In a time when much of our world is changing, some things remain constant. Typically speaking, crisis communications is a profession most consciously choose. And yet, the COVID-19 pandemic has forced many communications professionals to switch gears to a crisis communications role nearly overnight.
With many organizations trying to communicate effectively amidst a crisis significantly impacting their customers, stakeholders, and operations, this role has become especially vital. For those of you who are new to this role, you may be feeling a little uncertain of how to proceed. Take a deep breath, and then consult your organization’s communications strategy.
Even if your organization doesn’t have a formal crisis communications strategy, if your digital strategy is structured to be flexible in times of uncertainty, it will be a sufficient guide. Answering the questions below will help you adapt your strategy to support you and your team now and in the coming days.
What Is Your Existing Communications Strategy?
A good strategy should originate from a place of curiosity and empathy. A human-centered design approach ensures alignment with your audience’s needs. Return to those core elements now—let curiosity and empathy be your guides.
A well-formed digital strategy will include elements like mission and objectives, brand and voice, governance, audience insights, content and channels, and measurement. During times of crisis the strategy’s foundation should remain intact, though it may be worth revisiting certain details to determine whether they require adjustments to suit the current environment.
How Can You Achieve Meaningful Engagement With Your Audiences?
Engagement is the mutual exchange of value, and relationships require continuous deposits to the equity bank over time. Think about how your organization can add meaning and value in today’s context. What was meaningful and valuable before the crisis emerged may not be viewed in the same way now.
Who you are, how you “show up,” clarity and consistency of voice, and creativity all play into a proper brand strategy. Brand affinity is not only of concern to popular consumer brands—and it’s seldom achieved during a crisis. The public sector and smaller organizations are more likely to overlook or undervalue a brand strategy, but even subconsciously, it can pay dividends in long-term customer engagement and trust.
What Is Your Message, and Which Channels Should You Share It On?
During my career as a spokesperson and digital strategist for the U.S. Department of Agriculture, I communicated through the first known case of bovine spongiform encephalopathy (BSE or “mad cow” disease) in the United States, foodborne illness outbreaks, and natural disasters.
As new digital channels emerged and the public became increasingly media-savvy, it became clear that the traditional means of communicating were no longer sufficient. Adding social media and official blogs to our strategy allowed us to build deeper relationships and trust with our stakeholders over time. These established bonds were critical when a crisis emerged.

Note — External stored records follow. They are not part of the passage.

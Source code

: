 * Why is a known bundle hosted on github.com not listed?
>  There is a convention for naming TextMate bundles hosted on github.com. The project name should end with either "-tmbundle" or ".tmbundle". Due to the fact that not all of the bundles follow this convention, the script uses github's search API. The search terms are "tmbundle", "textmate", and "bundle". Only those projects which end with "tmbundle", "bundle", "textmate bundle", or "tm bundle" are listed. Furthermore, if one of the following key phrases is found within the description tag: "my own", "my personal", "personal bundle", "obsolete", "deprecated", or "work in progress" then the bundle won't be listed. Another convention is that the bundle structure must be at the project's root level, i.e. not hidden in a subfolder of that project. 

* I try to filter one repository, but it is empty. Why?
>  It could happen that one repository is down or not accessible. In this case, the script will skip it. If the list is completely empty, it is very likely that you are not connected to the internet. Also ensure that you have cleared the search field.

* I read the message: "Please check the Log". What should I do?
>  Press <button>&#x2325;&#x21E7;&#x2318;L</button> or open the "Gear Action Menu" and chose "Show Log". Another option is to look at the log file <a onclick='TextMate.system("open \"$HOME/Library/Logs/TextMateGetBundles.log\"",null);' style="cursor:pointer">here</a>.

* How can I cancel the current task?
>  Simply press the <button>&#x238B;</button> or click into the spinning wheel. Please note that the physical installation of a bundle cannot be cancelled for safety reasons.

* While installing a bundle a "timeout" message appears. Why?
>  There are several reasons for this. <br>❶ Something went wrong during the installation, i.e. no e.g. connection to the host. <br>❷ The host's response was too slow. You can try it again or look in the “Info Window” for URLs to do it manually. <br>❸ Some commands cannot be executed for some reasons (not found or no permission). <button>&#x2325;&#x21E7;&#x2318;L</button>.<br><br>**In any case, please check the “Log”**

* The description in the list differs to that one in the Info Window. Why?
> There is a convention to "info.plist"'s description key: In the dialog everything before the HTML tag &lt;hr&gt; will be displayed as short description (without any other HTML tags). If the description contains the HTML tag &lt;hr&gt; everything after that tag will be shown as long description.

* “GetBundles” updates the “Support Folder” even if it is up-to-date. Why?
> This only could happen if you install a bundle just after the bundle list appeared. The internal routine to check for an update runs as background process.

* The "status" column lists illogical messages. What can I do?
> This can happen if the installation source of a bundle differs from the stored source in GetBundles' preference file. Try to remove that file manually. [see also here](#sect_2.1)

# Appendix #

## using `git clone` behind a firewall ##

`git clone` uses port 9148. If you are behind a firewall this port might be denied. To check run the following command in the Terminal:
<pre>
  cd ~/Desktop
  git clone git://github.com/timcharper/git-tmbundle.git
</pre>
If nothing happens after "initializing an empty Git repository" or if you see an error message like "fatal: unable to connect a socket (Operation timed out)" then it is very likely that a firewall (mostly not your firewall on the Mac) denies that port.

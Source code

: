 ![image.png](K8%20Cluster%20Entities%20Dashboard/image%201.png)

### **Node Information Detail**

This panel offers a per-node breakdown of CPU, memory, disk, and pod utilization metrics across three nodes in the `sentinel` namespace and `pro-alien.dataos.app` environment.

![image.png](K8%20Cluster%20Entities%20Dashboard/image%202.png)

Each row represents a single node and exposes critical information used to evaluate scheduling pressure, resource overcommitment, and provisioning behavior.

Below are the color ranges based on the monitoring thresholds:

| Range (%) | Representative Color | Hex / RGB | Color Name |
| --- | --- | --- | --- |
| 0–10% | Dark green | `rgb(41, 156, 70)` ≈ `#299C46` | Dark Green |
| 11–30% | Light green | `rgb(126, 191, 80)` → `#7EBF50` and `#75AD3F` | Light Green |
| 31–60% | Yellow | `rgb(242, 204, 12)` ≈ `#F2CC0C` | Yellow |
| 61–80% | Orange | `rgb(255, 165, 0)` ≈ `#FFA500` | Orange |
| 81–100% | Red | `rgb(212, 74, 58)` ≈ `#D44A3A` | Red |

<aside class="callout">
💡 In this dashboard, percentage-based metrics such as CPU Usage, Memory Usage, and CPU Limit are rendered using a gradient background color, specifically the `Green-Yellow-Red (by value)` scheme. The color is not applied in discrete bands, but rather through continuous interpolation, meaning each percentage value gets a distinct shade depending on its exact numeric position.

Digital and social media channels are powerful message multipliers and can quickly scale intimacy. This is especially important when analog marketing methods are not feasible.
Remember: a human-centered strategy uses channels, messages, creativity, and tactics designed specifically to meet audiences where they are—physically and mentally—at any given time. Take a look at your content calendar or pre-scheduled, automated social media posts for content you’ll need to revise to be appropriate during a crisis. Planned content may not be relevant or appropriate in the same way—and you don’t want to be the organization making people cringe from an ill-timed or tone-deaf post.
People want to feel connected during a time of crisis. Any organization can achieve this with authentic and well-intentioned content. Don’t try on a new persona or identity in the midst of a crisis.
How Do You Adjust Your Strategy?
A human-centered approach regularly tests and iterates based on user behavior. Analytics assessments can help fine tune your digital strategy to continue meeting users where they are, and provide content and services that are important to them at any given time. If you don’t already, dig into your website and social media analytics to see how users are discovering, engaging with, and sharing your content. Learn from those lessons and adjust your future strategy accordingly.
Changes to the way we work are expected during times of crisis. Established operating procedures may no longer be “standard.” Maintain open lines of communication with your team and among internal partners or external service providers. Attend to details like making sure your servers can handle traffic surges or that your team can access your website content management system or social media accounts remotely.
Ready to Begin?
As you begin to adjust your communications plan during the COVID-19 crisis—and prepare for any future crises—remember this: the best strategy is a modified version of your existing strategy. Return to that foundational strategy. Hold close to the messages, tactics, and channels that remain true to your core mission and the needs of your users. One more piece of time-tested advice before you dig into your newfound role as crisis communicator: When in doubt, don’t.